A quinze jours de là, son patriotisme fut mis à une rude épreuve par la prise de Philisbourg, qui se rendit au jeune duc de Lorraine, après soixante-dix jours de tranchée ouverte. «Philisbourg est enfin pris (écrit madame de Sévigné, un peu décontenancée et faisant à son tour acte de flatterie et de prudence épistolaire); j'en suis étonnée; je ne croyois pas que nos ennemis sussent prendre une ville; j'ai d'abord demandé qui avoit pris celle-ci, et si ce n'étoit pas nous; mais non, c'est eux117.» La Fare, après avoir accordé à du Fay cette louange, «qu'il défendit la place autant qu'elle pouvoit se défendre,» ajoute «qu'il ne se rendit, à la fin, que par un ordre du roi118.» Dans les lettres qui suivent, madame de Sévigné prend à tâche de ne plus parler de cette perte. Bussy, en homme du métier, estime la défense du gouverneur de Philisbourg à l'égal d'une victoire: «Enfin, mande-t-il au président Brulart à Dijon, voilà Philisbourg rendu; ce n'est pas la faute de du Fay. La plus grande part du monde, qui ne juge des choses que par les événements, estimera bien plus les gouverneurs de Grave et de Maëstricht que celui de Philisbourg; mais ceux qui entrent dans le détail des affaires, et qui ne s'amusent pas aux apparences, loueront autant le dernier, et le croiront aussi digne de récompense que les autres.» Mais ce déterminé courtisan, qui ne sait que flatter ou mordre à outrance, se garde bien de s'arrêter en si beau chemin: «Pour ce qui regarde le roi, je trouve qu'en perdant Philisbourg, il ne perd pas tant que les ennemis, car toutes les forces de l'Allemagne se sont presque ruinées en prenant cette place, et au moins y ont-elles employé toute une campagne119.»

L'orage de l'opinion éclata sur le maréchal de Luxembourg, qui n'avait pas su ou n'avait pas pu empêcher cet échec. «On dit (répète malicieusement madame de Sévigné) que M. de Luxembourg a mieux fait l'oraison funèbre de M. de Turenne que M. de Tulle, et que le cardinal de Bouillon lui fera donner une abbaye: tout cela sans préjudice des chansons120.» Luxembourg sut bien, dans la suite, réparer cette fatalité ou cette faute, et ses victoires lui obtinrent la faveur publique, qui lui avait manqué à ses débuts.
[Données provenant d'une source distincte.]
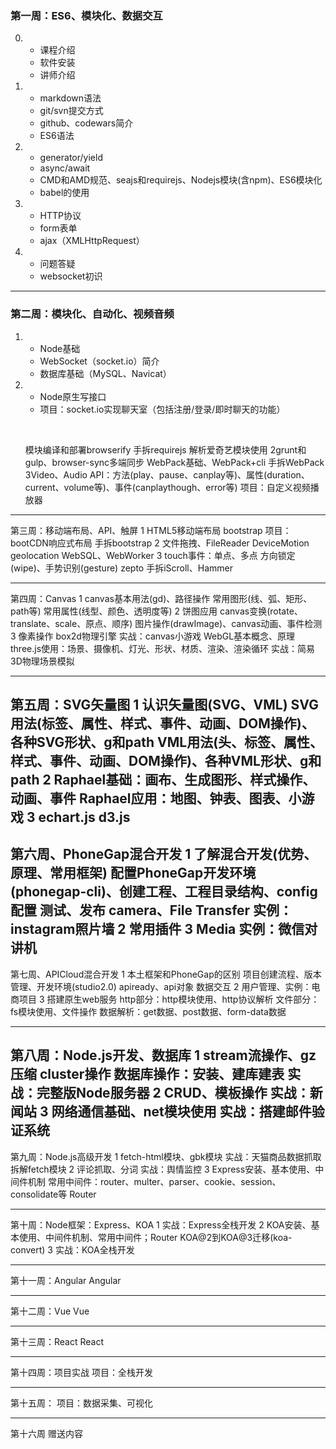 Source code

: ### 第一周：ES6、模块化、数据交互

0. - 课程介绍
    - 软件安装
    - 讲师介绍
1. - markdown语法
   - git/svn提交方式
   - github、codewars简介
   - ES6语法


2. - generator/yield
   - async/await
   - CMD和AMD规范、seajs和requirejs、Nodejs模块(含npm)、ES6模块化
   - babel的使用
3. - HTTP协议
   - form表单
   - ajax（XMLHttpRequest）
4. - 问题答疑
   - websocket初识

------------------------------------------------------------------------------

### 第二周：模块化、自动化、视频音频

1. - Node基础
   - WebSocket（socket.io）简介
   - 数据库基础（MySQL、Navicat）

2. - Node原生写接口
   - 项目：socket.io实现聊天室（包括注册/登录/即时聊天的功能）

   ​

   模块编译和部署browserify
   手拆requirejs
   解析爱奇艺模块使用
   2grunt和gulp、browser-sync多端同步
   WebPack基础、WebPack+cli
   手拆WebPack
   3Video、Audio API：方法(play、pause、canplay等)、属性(duration、current、volume等)、事件(canplaythough、error等)
   项目：自定义视频播放器
------------------------------------------------------------------------------

第三周：移动端布局、API、触屏
1	HTML5移动端布局
	bootstrap
	项目：bootCDN响应式布局
	手拆bootstrap
2	文件拖拽、FileReader
	DeviceMotion
	geolocation
	WebSQL、WebWorker
3	touch事件：单点、多点
	方向锁定(wipe)、手势识别(gesture)
	zepto
	手拆iScroll、Hammer

------------------------------------------------------------------------------

第四周：Canvas
1	canvas基本用法(gd)、路径操作
	常用图形(线、弧、矩形、path等)
	常用属性(线型、颜色、透明度等)
2	饼图应用
	canvas变换(rotate、translate、scale、原点、顺序)
	图片操作(drawImage)、canvas动画、事件检测
3	像素操作
	box2d物理引擎
	实战：canvas小游戏
	WebGL基本概念、原理
	three.js使用：场景、摄像机、灯光、形状、材质、渲染、渲染循环
	实战：简易3D物理场景模拟

------------------------------------------------------------------------------

第五周：SVG矢量图
1	认识矢量图(SVG、VML)
	SVG用法(标签、属性、样式、事件、动画、DOM操作)、各种SVG形状、g和path
	VML用法(头、标签、属性、样式、事件、动画、DOM操作)、各种VML形状、g和path
2	Raphael基础：画布、生成图形、样式操作、动画、事件
	Raphael应用：地图、钟表、图表、小游戏
3	echart.js
	d3.js
------------------------------------------------------------------------------

第六周、PhoneGap混合开发
1	了解混合开发(优势、原理、常用框架)
	配置PhoneGap开发环境(phonegap-cli)、创建工程、工程目录结构、config配置
	测试、发布
	camera、File Transfer
	实例：instagram照片墙
2	常用插件
3	Media
	实例：微信对讲机
------------------------------------------------------------------------------

第七周、APICloud混合开发
1	本土框架和PhoneGap的区别
	项目创建流程、版本管理、开发环境(studio2.0)
	apiready、api对象
	数据交互
2	用户管理、实例：电商项目
3	搭建原生web服务
	http部分：http模块使用、http协议解析
	文件部分：fs模块使用、文件操作
	数据解析：get数据、post数据、form-data数据

------------------------------------------------------------------------------

第八周：Node.js开发、数据库
1	stream流操作、gz压缩
	cluster操作
	数据库操作：安装、建库建表
	实战：完整版Node服务器
2	CRUD、模板操作
	实战：新闻站
3	网络通信基础、net模块使用
	实战：搭建邮件验证系统
------------------------------------------------------------------------------

第九周：Node.js高级开发
1	fetch-html模块、gbk模块
	实战：天猫商品数据抓取
	拆解fetch模块
2	评论抓取、分词
	实战：舆情监控
3	Express安装、基本使用、中间件机制
	常用中间件：router、multer、parser、cookie、session、consolidate等
	Router

------------------------------------------------------------------------------

第十周：Node框架：Express、KOA
1	实战：Express全栈开发
2	KOA安装、基本使用、中间件机制、常用中间件；Router
	KOA@2到KOA@3迁移(koa-convert)
3	实战：KOA全栈开发

------------------------------------------------------------------------------

第十一周：Angular
Angular

------------------------------------------------------------------------------

第十二周：Vue
Vue

------------------------------------------------------------------------------

第十三周：React
React

------------------------------------------------------------------------------

第十四周：项目实战
项目：全栈开发

------------------------------------------------------------------------------

第十五周：
项目：数据采集、可视化

------------------------------------------------------------------------------

第十六周
赠送内容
Le reste de la campagne se passa en opérations purement stratégiques: il n'y eut plus ni siége ni combat, et enfin les armées reprirent leurs cantonnements.

CHAPITRE III

1676

Madame de Sévigné se rend aux eaux de Vichy. – Elle passe par Moulins, et va faire une station au couvent de la Visitation, dans la chambre où sa grand'mère est morte. – Retour sur sainte Chantal; sa biographie fait partie de ces mémoires. – Son intime liaison avec saint François de Sales. – Le frère de l'évêque de Genève épouse l'une de ses filles, et il se trouve ainsi l'oncle de madame de Sévigné. – Soins donnés par madame de Chantal à la jeune Marie de Rabutin. – Mort de la sainte dans les bras de la duchesse de Montmorency.

Après un mois de séjour à Paris, madame de Sévigné se disposa à se rendre aux Eaux de Vichy, à qui elle allait demander son entière guérison. Son médecin le plus volontiers consulté, le vieux de Lorme, avait voulu l'envoyer à l'établissement rival de Bourbon, que, depuis quelques années, il cherchait à mettre en crédit, par un sentiment, dit-on, fort peu désintéressé, car on l'accusait de recevoir un présent pour chaque malade qu'il y attirait121. «Le vieux de Lorme, dit-elle à sa fille, veut Bourbon, mais c'est par cabale… L'expérience de mille gens, et le bon air, et point tant de monde, tout cela m'envoie à Vichy122.»

Madame de Sévigné quitta Paris le lundi 11 mai. Elle emmenait l'une de ses meilleures amies, «la bonne d'Escars,» très-agréablement et fort à l'aise, «dans son grand carrosse,» avec cette indulgente compagne, toujours soigneuse de lui donner la réplique pour parler sans réserve de madame de Grignan. Dans les moments de répit, elles admirent «les belles vues dont elles sont surprises à tout moment.» Sa rivière de Loire, qu'elle a maintes fois suivie en allant en Bretagne et qu'elle retrouve à Nevers, paraît à madame de Sévigné quasi aussi belle qu'à Orléans. «C'est un plaisir, ajoute-t-elle avec ce style qui anime tout, de trouver en chemin d'anciennes amies123.»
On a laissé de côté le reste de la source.